Nathan Pickering

Profile
- Position: Defensive end

Personal information
- Born: November 18, 2000 (age 25) Mount Olive, Mississippi, U.S.
- Listed height: 6 ft 4 in (1.93 m)
- Listed weight: 314 lb (142 kg)

Career information
- High school: Seminary (Seminary, Mississippi)
- College: Mississippi State (2019–2023)
- NFL draft: 2024: undrafted

Career history
- Seattle Seahawks (2024)*; Saskatchewan Roughriders (2026)*;
- * Offseason and/or practice squad member only
- Stats at Pro Football Reference

= Nathan Pickering =

American football player (born 2000)

Nathan Immanuel Treshawn Pickering (born November 18, 2000) is an American professional football defensive end.

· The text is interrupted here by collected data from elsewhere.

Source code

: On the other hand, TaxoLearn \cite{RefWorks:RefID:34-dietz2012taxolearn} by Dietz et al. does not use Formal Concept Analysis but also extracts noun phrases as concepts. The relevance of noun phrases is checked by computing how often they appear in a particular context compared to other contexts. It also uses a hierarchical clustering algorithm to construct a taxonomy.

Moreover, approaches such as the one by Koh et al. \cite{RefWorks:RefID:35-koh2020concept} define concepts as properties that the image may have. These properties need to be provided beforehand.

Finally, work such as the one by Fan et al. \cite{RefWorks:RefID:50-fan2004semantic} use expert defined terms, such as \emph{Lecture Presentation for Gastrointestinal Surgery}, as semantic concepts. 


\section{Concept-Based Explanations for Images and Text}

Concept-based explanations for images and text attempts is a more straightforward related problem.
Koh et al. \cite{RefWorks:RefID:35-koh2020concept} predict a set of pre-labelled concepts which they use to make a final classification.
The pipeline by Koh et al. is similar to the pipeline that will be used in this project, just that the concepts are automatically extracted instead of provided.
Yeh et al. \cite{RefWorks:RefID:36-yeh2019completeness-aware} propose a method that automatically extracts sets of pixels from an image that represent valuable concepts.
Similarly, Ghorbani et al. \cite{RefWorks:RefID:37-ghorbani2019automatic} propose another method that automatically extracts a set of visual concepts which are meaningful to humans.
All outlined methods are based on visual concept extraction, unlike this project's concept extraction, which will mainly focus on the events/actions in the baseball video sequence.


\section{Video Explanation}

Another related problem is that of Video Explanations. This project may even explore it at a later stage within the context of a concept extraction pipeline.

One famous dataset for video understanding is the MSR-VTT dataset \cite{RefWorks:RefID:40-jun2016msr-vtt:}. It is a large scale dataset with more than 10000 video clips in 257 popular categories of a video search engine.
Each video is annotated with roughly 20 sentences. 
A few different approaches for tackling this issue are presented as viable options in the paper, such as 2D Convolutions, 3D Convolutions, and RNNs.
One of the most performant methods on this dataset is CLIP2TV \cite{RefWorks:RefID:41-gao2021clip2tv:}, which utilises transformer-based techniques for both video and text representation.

He played college football at Mississippi State and was signed by the Seattle Seahawks as an undrafted free agent in 2024.

== College career ==
Pickering played college football at Mississippi State. He played 51 games, where he had 124 total tackles, one pass deflection and a fumble recovery.

== Professional career ==

Pre-draft measurables
| Height | Weight | Arm length | Hand span | 20-yard shuttle | Three-cone drill | Vertical jump | Broad jump | Bench press |
| 6 ft 3+3⁄4 in (1.92 m) | 314 lb (142 kg) | 33+1⁄8 in (0.84 m) | 10+1⁄8 in (0.26 m) | 4.70 s | 7.81 s | 24.5 in (0.62 m) | 8 ft 4 in (2.54 m) | 18 reps |
All values from Pro Day

===Seattle Seahawks===
After going undrafted in the 2024 NFL draft, on May 3, 2024, Pickering signed a three-year, $2.83 million contract with the Seattle Seahawks. He was waived with an injury designation on August 14.

===Saskatchewan Roughriders===
On May 4, 2026, Pickering signed with the Saskatchewan Roughriders of the Canadian Football League (CFL). He was released six days later.